I've gotten to be a real commuter over the last four weeks. There is a whole strategy involved in mastering the public transportation system in NYC. You know you are accomplished when you can identify the exact spot on the platform where the doors for the train will open, and select which end of the train you will take your seat on according to where you will be heading once you arrive, and when you get the point where you don't even look at the conductor when he's asking you for your ticket, but instead flash the inside of your wallet at him-- you've arrived. You must always read something on the train. If you aren't reading, you are clearly an amateur. Also, there is no talking. If my Aunt and I are on the train sipping our coffee and reading the Times and two women get on who are talking, we look at each other and mouth the words "talkers" to each other, snicker and look back down at the paper. There is also a whole strategy in choosing the right seat and maintaining some personal space around you. We have it down. We sit in the seating areas right by the doors with seats facing each other and place our bags on the seat beside us- then we honker down and read. We have figured out that if you create an invisible force field of attitude around you, you get to retain your space. It's an art form at this point.

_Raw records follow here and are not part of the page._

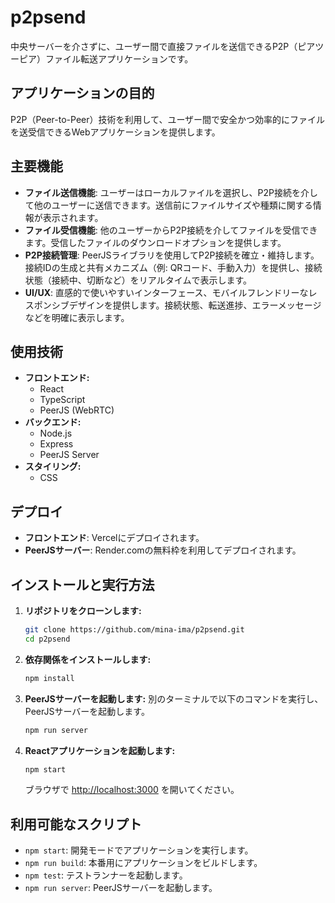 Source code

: # p2psend

中央サーバーを介さずに、ユーザー間で直接ファイルを送信できるP2P（ピアツーピア）ファイル転送アプリケーションです。

## アプリケーションの目的

P2P（Peer-to-Peer）技術を利用して、ユーザー間で安全かつ効率的にファイルを送受信できるWebアプリケーションを提供します。

## 主要機能

- **ファイル送信機能**: ユーザーはローカルファイルを選択し、P2P接続を介して他のユーザーに送信できます。送信前にファイルサイズや種類に関する情報が表示されます。
- **ファイル受信機能**: 他のユーザーからP2P接続を介してファイルを受信できます。受信したファイルのダウンロードオプションを提供します。
- **P2P接続管理**: PeerJSライブラリを使用してP2P接続を確立・維持します。接続IDの生成と共有メカニズム（例: QRコード、手動入力）を提供し、接続状態（接続中、切断など）をリアルタイムで表示します。
- **UI/UX**: 直感的で使いやすいインターフェース、モバイルフレンドリーなレスポンシブデザインを提供します。接続状態、転送進捗、エラーメッセージなどを明確に表示します。

## 使用技術

- **フロントエンド:**
  - React
  - TypeScript
  - PeerJS (WebRTC)
- **バックエンド:**
  - Node.js
  - Express
  - PeerJS Server
- **スタイリング:**
  - CSS

## デプロイ

- **フロントエンド**: Vercelにデプロイされます。
- **PeerJSサーバー**: Render.comの無料枠を利用してデプロイされます。

## インストールと実行方法

1.  **リポジトリをクローンします:**
    ```bash
    git clone https://github.com/mina-ima/p2psend.git
    cd p2psend
    ```

2.  **依存関係をインストールします:**
    ```bash
    npm install
    ```

3.  **PeerJSサーバーを起動します:**
    別のターミナルで以下のコマンドを実行し、PeerJSサーバーを起動します。
    ```bash
    npm run server
    ```

4.  **Reactアプリケーションを起動します:**
    ```bash
    npm start
    ```
    ブラウザで [http://localhost:3000](http://localhost:3000) を開いてください。

## 利用可能なスクリプト

-   `npm start`: 開発モードでアプリケーションを実行します。
-   `npm run build`: 本番用にアプリケーションをビルドします。
-   `npm test`: テストランナーを起動します。
-   `npm run server`: PeerJSサーバーを起動します。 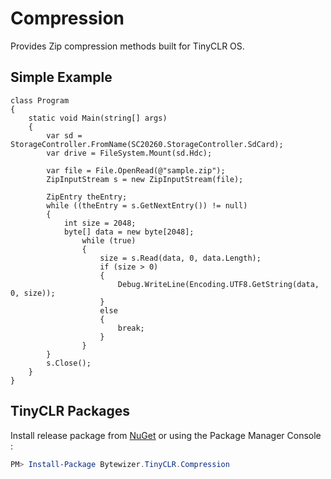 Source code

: # Compression

Provides Zip compression methods built for TinyCLR OS.

## Simple Example
```CSharp
class Program
{
    static void Main(string[] args)
    {
        var sd = StorageController.FromName(SC20260.StorageController.SdCard);
        var drive = FileSystem.Mount(sd.Hdc);

        var file = File.OpenRead(@"sample.zip");
        ZipInputStream s = new ZipInputStream(file);

        ZipEntry theEntry;
        while ((theEntry = s.GetNextEntry()) != null)
        {
            int size = 2048;
            byte[] data = new byte[2048];
                while (true)
                {
                    size = s.Read(data, 0, data.Length);
                    if (size > 0)
                    {
                        Debug.WriteLine(Encoding.UTF8.GetString(data, 0, size));
                    }
                    else
                    {
                        break;
                    }
                }
        }
        s.Close();
    }
}
```

## TinyCLR Packages
Install release package from [NuGet](https://www.nuget.org/packagesq=bytewizer.tinyclr) or using the Package Manager Console :
```powershell
PM> Install-Package Bytewizer.TinyCLR.Compression
```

Then there is the crisis and victory which goes along with professional commuting. The other night I was hanging out with a co-worker watching basketball until late. Now I don't have a car so once I get off the train at home, either my aunt has to pick me up or I take a cab from the station to her house. Well I didn't realize the cabs stop running so early from my normal train stop, so I reserved a cab from a larger station in the next town over for 1:00am. I had to catch the 12:06 to make it in time. It was a Friday night and I was about 18 blocks away. I left the bar with plenty of time to catch a cab and make it to Grand Central for the train. But every cab was already taken, so I started walking in the direction of G.C. thinking that at some point I'll grab a cab the rest of the way. Well I didn't and the next thing I know it's 11:59 and I am 6 blocks away. So I start running with a huge bag that contains any earthly possession you might need when commuting - an umbrella, a change of shoes, copious amounts of reading materials. And I run into Grand Central glance at the board see that my train is on the first track inside the doors and make a B-line for the gate. I run onto the train just as the beeping sound started going off and the doors started to close. I MADE IT! Victory!
The next night I went into the city to shop and hang out and caught the 9:22 back out to Chappequa. Well... I wasn't in a hurry this night because I had a rental car at the lot and didn't have to pay for a cab or ask my aunt to go out of her way to get me late. And then, I fell asleep on the train. I've never done that before. And as I wake up, we are pulling away from my stop where I have a car and am only 10 minutes from my bed. So I had to get off at the next stop- the stop with all of the cabs, pay to take a cab back to the other train station and delay my sleeping time by 35 minutes. Crisis.
The thing about public transportation is that there is always something crazy to experience.